WORK ORDER:
For the entries below, the expected answer is the line with "宕机时由于部分数据未同步到 slave 导致的数据丢失降低的可控范围内。", the line with "#### slave -> master选举算法", and every line between them, exactly as written, and nothing more.

+ + + + +

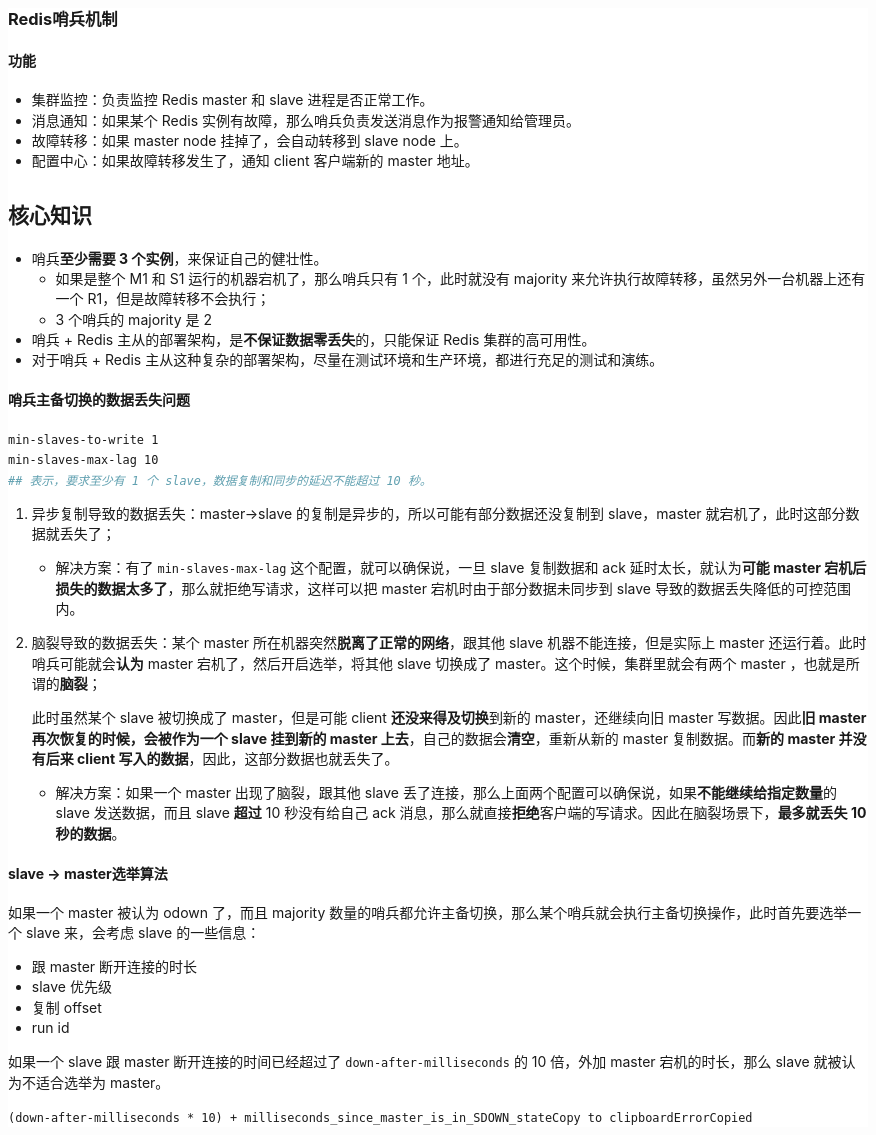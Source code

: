 ### Redis哨兵机制

#### 功能

- 集群监控：负责监控 Redis master 和 slave 进程是否正常工作。
- 消息通知：如果某个 Redis 实例有故障，那么哨兵负责发送消息作为报警通知给管理员。
- 故障转移：如果 master node 挂掉了，会自动转移到 slave node 上。
- 配置中心：如果故障转移发生了，通知 client 客户端新的 master 地址。

## 核心知识

- 哨兵**至少需要 3 个实例**，来保证自己的健壮性。
  - 如果是整个 M1 和 S1 运行的机器宕机了，那么哨兵只有 1 个，此时就没有 majority 来允许执行故障转移，虽然另外一台机器上还有一个 R1，但是故障转移不会执行；
  - 3 个哨兵的 majority 是 2
- 哨兵 + Redis 主从的部署架构，是**不保证数据零丢失**的，只能保证 Redis 集群的高可用性。
- 对于哨兵 + Redis 主从这种复杂的部署架构，尽量在测试环境和生产环境，都进行充足的测试和演练。

#### 哨兵主备切换的数据丢失问题

```bash
min-slaves-to-write 1
min-slaves-max-lag 10
## 表示，要求至少有 1 个 slave，数据复制和同步的延迟不能超过 10 秒。
```

1. 异步复制导致的数据丢失：master->slave 的复制是异步的，所以可能有部分数据还没复制到 slave，master 就宕机了，此时这部分数据就丢失了；

   - 解决方案：有了 `min-slaves-max-lag` 这个配置，就可以确保说，一旦 slave 复制数据和 ack 延时太长，就认为**可能 master 宕机后损失的数据太多了**，那么就拒绝写请求，这样可以把 master 宕机时由于部分数据未同步到 slave 导致的数据丢失降低的可控范围内。

2. 脑裂导致的数据丢失：某个 master 所在机器突然**脱离了正常的网络**，跟其他 slave 机器不能连接，但是实际上 master 还运行着。此时哨兵可能就会**认为** master 宕机了，然后开启选举，将其他 slave 切换成了 master。这个时候，集群里就会有两个 master ，也就是所谓的**脑裂**；

   此时虽然某个 slave 被切换成了 master，但是可能 client **还没来得及切换**到新的 master，还继续向旧 master 写数据。因此**旧 master 再次恢复的时候，会被作为一个 slave 挂到新的 master 上去**，自己的数据会**清空**，重新从新的 master 复制数据。而**新的 master 并没有后来 client 写入的数据**，因此，这部分数据也就丢失了。

   - 解决方案：如果一个 master 出现了脑裂，跟其他 slave 丢了连接，那么上面两个配置可以确保说，如果**不能继续给指定数量**的 slave 发送数据，而且 slave **超过** 10 秒没有给自己 ack 消息，那么就直接**拒绝**客户端的写请求。因此在脑裂场景下，**最多就丢失 10 秒的数据**。

#### slave -> master选举算法

如果一个 master 被认为 odown 了，而且 majority 数量的哨兵都允许主备切换，那么某个哨兵就会执行主备切换操作，此时首先要选举一个 slave 来，会考虑 slave 的一些信息：

- 跟 master 断开连接的时长
- slave 优先级
- 复制 offset
- run id

如果一个 slave 跟 master 断开连接的时间已经超过了 `down-after-milliseconds` 的 10 倍，外加 master 宕机的时长，那么 slave 就被认为不适合选举为 master。

```
(down-after-milliseconds * 10) + milliseconds_since_master_is_in_SDOWN_stateCopy to clipboardErrorCopied
```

+ + + + +

RESPONSE TO THE TASK:
   - 解决方案：有了 `min-slaves-max-lag` 这个配置，就可以确保说，一旦 slave 复制数据和 ack 延时太长，就认为**可能 master 宕机后损失的数据太多了**，那么就拒绝写请求，这样可以把 master 宕机时由于部分数据未同步到 slave 导致的数据丢失降低的可控范围内。

2. 脑裂导致的数据丢失：某个 master 所在机器突然**脱离了正常的网络**，跟其他 slave 机器不能连接，但是实际上 master 还运行着。此时哨兵可能就会**认为** master 宕机了，然后开启选举，将其他 slave 切换成了 master。这个时候，集群里就会有两个 master ，也就是所谓的**脑裂**；

   此时虽然某个 slave 被切换成了 master，但是可能 client **还没来得及切换**到新的 master，还继续向旧 master 写数据。因此**旧 master 再次恢复的时候，会被作为一个 slave 挂到新的 master 上去**，自己的数据会**清空**，重新从新的 master 复制数据。而**新的 master 并没有后来 client 写入的数据**，因此，这部分数据也就丢失了。

   - 解决方案：如果一个 master 出现了脑裂，跟其他 slave 丢了连接，那么上面两个配置可以确保说，如果**不能继续给指定数量**的 slave 发送数据，而且 slave **超过** 10 秒没有给自己 ack 消息，那么就直接**拒绝**客户端的写请求。因此在脑裂场景下，**最多就丢失 10 秒的数据**。

#### slave -> master选举算法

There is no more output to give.